Recorded information -
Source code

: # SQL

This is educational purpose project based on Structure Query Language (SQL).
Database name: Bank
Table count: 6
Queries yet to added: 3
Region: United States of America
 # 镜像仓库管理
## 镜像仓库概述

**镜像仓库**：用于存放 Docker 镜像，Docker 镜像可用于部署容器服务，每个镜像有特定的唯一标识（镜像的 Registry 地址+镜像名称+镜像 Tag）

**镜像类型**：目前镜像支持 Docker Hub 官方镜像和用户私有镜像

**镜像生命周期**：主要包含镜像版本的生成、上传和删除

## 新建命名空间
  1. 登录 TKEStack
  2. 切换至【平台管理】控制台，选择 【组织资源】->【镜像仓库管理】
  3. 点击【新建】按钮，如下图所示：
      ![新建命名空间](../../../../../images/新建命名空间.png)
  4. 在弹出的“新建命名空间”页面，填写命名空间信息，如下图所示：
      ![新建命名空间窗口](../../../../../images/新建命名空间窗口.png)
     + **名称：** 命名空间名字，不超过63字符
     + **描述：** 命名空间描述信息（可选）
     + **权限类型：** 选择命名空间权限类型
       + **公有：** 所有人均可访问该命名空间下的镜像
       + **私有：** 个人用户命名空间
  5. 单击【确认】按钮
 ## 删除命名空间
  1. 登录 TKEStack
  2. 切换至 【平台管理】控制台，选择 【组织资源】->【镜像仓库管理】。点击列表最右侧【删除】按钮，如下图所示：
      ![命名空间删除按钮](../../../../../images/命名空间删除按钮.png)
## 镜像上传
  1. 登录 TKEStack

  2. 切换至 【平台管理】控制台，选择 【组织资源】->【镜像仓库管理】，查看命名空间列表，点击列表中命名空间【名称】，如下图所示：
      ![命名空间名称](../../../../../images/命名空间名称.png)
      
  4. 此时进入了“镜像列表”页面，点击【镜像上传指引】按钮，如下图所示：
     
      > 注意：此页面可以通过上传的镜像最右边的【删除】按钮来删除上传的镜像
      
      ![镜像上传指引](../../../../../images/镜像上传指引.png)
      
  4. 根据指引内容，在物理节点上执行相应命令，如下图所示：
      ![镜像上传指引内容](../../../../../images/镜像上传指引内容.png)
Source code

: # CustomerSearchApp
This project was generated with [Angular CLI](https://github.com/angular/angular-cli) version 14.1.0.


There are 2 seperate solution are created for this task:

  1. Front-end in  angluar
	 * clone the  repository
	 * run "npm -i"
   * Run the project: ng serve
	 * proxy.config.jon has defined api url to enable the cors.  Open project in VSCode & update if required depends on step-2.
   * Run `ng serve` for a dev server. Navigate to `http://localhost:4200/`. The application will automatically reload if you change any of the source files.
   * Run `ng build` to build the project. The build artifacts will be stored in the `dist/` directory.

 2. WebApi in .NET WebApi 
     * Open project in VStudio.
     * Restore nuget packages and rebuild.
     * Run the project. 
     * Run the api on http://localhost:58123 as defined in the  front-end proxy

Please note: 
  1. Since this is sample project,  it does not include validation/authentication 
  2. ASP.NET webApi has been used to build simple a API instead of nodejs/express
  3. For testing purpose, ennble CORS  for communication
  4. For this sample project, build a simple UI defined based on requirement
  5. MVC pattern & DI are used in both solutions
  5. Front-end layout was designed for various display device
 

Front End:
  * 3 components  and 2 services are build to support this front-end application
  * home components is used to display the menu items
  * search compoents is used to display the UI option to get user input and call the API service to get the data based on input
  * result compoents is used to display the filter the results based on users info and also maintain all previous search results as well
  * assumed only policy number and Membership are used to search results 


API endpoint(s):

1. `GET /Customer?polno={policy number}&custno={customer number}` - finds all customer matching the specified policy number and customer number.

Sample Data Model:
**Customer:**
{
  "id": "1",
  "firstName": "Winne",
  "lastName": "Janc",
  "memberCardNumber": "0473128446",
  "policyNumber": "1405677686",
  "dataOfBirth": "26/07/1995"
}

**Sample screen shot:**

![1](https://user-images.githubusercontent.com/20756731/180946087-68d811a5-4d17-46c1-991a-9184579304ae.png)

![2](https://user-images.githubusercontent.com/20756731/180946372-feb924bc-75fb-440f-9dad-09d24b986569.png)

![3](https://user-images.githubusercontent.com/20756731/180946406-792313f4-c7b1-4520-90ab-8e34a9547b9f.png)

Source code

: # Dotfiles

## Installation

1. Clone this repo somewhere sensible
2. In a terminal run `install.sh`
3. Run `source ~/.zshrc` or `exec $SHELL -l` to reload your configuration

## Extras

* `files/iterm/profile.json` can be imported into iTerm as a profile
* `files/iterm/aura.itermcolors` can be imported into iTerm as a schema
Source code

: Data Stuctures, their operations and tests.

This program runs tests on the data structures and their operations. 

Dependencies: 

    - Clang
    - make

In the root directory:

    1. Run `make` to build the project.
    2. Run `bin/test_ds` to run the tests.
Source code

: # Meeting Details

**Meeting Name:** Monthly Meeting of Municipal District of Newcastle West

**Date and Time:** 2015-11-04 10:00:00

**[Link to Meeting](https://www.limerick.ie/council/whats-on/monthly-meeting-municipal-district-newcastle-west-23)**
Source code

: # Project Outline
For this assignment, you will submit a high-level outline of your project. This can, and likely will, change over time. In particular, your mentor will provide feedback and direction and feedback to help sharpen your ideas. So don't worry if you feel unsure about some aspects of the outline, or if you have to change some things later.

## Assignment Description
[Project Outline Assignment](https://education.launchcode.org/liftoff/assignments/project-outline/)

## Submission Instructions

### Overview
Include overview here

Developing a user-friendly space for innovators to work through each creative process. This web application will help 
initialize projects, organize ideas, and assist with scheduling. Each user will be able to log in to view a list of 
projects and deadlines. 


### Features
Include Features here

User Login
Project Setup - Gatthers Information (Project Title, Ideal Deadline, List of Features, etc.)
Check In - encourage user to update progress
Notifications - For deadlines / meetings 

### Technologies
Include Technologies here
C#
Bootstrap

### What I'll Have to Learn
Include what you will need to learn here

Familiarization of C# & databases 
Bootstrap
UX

The task - The data above must be restated word for word.

Answer section -
Source code

: # SQL

This is educational purpose project based on Structure Query Language (SQL).
Database name: Bank
Table count: 6
Queries yet to added: 3
Region: United States of America
 # 镜像仓库管理
## 镜像仓库概述

**镜像仓库**：用于存放 Docker 镜像，Docker 镜像可用于部署容器服务，每个镜像有特定的唯一标识（镜像的 Registry 地址+镜像名称+镜像 Tag）

**镜像类型**：目前镜像支持 Docker Hub 官方镜像和用户私有镜像

**镜像生命周期**：主要包含镜像版本的生成、上传和删除

## 新建命名空间
  1. 登录 TKEStack
  2. 切换至【平台管理】控制台，选择 【组织资源】->【镜像仓库管理】
  3. 点击【新建】按钮，如下图所示：
      ![新建命名空间](../../../../../images/新建命名空间.png)
  4. 在弹出的“新建命名空间”页面，填写命名空间信息，如下图所示：
      ![新建命名空间窗口](../../../../../images/新建命名空间窗口.png)
     + **名称：** 命名空间名字，不超过63字符
     + **描述：** 命名空间描述信息（可选）
     + **权限类型：** 选择命名空间权限类型
       + **公有：** 所有人均可访问该命名空间下的镜像
       + **私有：** 个人用户命名空间
  5. 单击【确认】按钮
 ## 删除命名空间
  1. 登录 TKEStack
  2. 切换至 【平台管理】控制台，选择 【组织资源】->【镜像仓库管理】。点击列表最右侧【删除】按钮，如下图所示：
      ![命名空间删除按钮](../../../../../images/命名空间删除按钮.png)
## 镜像上传
  1. 登录 TKEStack

  2. 切换至 【平台管理】控制台，选择 【组织资源】->【镜像仓库管理】，查看命名空间列表，点击列表中命名空间【名称】，如下图所示：
      ![命名空间名称](../../../../../images/命名空间名称.png)
      
  4. 此时进入了“镜像列表”页面，点击【镜像上传指引】按钮，如下图所示：
     
      > 注意：此页面可以通过上传的镜像最右边的【删除】按钮来删除上传的镜像
      
      ![镜像上传指引](../../../../../images/镜像上传指引.png)
      
  4. 根据指引内容，在物理节点上执行相应命令，如下图所示：
      ![镜像上传指引内容](../../../../../images/镜像上传指引内容.png)
Source code

: # CustomerSearchApp
This project was generated with [Angular CLI](https://github.com/angular/angular-cli) version 14.1.0.


There are 2 seperate solution are created for this task:

  1. Front-end in  angluar
	 * clone the  repository
	 * run "npm -i"
   * Run the project: ng serve
	 * proxy.config.jon has defined api url to enable the cors.  Open project in VSCode & update if required depends on step-2.
   * Run `ng serve` for a dev server. Navigate to `http://localhost:4200/`. The application will automatically reload if you change any of the source files.
   * Run `ng build` to build the project. The build artifacts will be stored in the `dist/` directory.

 2. WebApi in .NET WebApi 
     * Open project in VStudio.
     * Restore nuget packages and rebuild.
     * Run the project. 
     * Run the api on http://localhost:58123 as defined in the  front-end proxy

Please note: 
  1. Since this is sample project,  it does not include validation/authentication 
  2. ASP.NET webApi has been used to build simple a API instead of nodejs/express
  3. For testing purpose, ennble CORS  for communication
  4. For this sample project, build a simple UI defined based on requirement
  5. MVC pattern & DI are used in both solutions
  5. Front-end layout was designed for various display device
 

Front End:
  * 3 components  and 2 services are build to support this front-end application
  * home components is used to display the menu items
  * search compoents is used to display the UI option to get user input and call the API service to get the data based on input
  * result compoents is used to display the filter the results based on users info and also maintain all previous search results as well
  * assumed only policy number and Membership are used to search results 


API endpoint(s):

1. `GET /Customer?polno={policy number}&custno={customer number}` - finds all customer matching the specified policy number and customer number.

Sample Data Model:
**Customer:**
{
  "id": "1",
  "firstName": "Winne",
  "lastName": "Janc",
  "memberCardNumber": "0473128446",
  "policyNumber": "1405677686",
  "dataOfBirth": "26/07/1995"
}

**Sample screen shot:**

![1](https://user-images.githubusercontent.com/20756731/180946087-68d811a5-4d17-46c1-991a-9184579304ae.png)

![2](https://user-images.githubusercontent.com/20756731/180946372-feb924bc-75fb-440f-9dad-09d24b986569.png)

![3](https://user-images.githubusercontent.com/20756731/180946406-792313f4-c7b1-4520-90ab-8e34a9547b9f.png)

Source code

: # Dotfiles

## Installation

1. Clone this repo somewhere sensible
2. In a terminal run `install.sh`
3. Run `source ~/.zshrc` or `exec $SHELL -l` to reload your configuration

## Extras

* `files/iterm/profile.json` can be imported into iTerm as a profile
* `files/iterm/aura.itermcolors` can be imported into iTerm as a schema
Source code

: Data Stuctures, their operations and tests.

This program runs tests on the data structures and their operations. 

Dependencies: 

    - Clang
    - make

In the root directory:

    1. Run `make` to build the project.
    2. Run `bin/test_ds` to run the tests.
Source code

: # Meeting Details

**Meeting Name:** Monthly Meeting of Municipal District of Newcastle West

**Date and Time:** 2015-11-04 10:00:00

**[Link to Meeting](https://www.limerick.ie/council/whats-on/monthly-meeting-municipal-district-newcastle-west-23)**
Source code

: # Project Outline
For this assignment, you will submit a high-level outline of your project. This can, and likely will, change over time. In particular, your mentor will provide feedback and direction and feedback to help sharpen your ideas. So don't worry if you feel unsure about some aspects of the outline, or if you have to change some things later.

## Assignment Description
[Project Outline Assignment](https://education.launchcode.org/liftoff/assignments/project-outline/)

## Submission Instructions

### Overview
Include overview here

Developing a user-friendly space for innovators to work through each creative process. This web application will help 
initialize projects, organize ideas, and assist with scheduling. Each user will be able to log in to view a list of 
projects and deadlines. 


### Features
Include Features here

User Login
Project Setup - Gatthers Information (Project Title, Ideal Deadline, List of Features, etc.)
Check In - encourage user to update progress
Notifications - For deadlines / meetings 

### Technologies
Include Technologies here
C#
Bootstrap

### What I'll Have to Learn
Include what you will need to learn here

Familiarization of C# & databases 
Bootstrap
UX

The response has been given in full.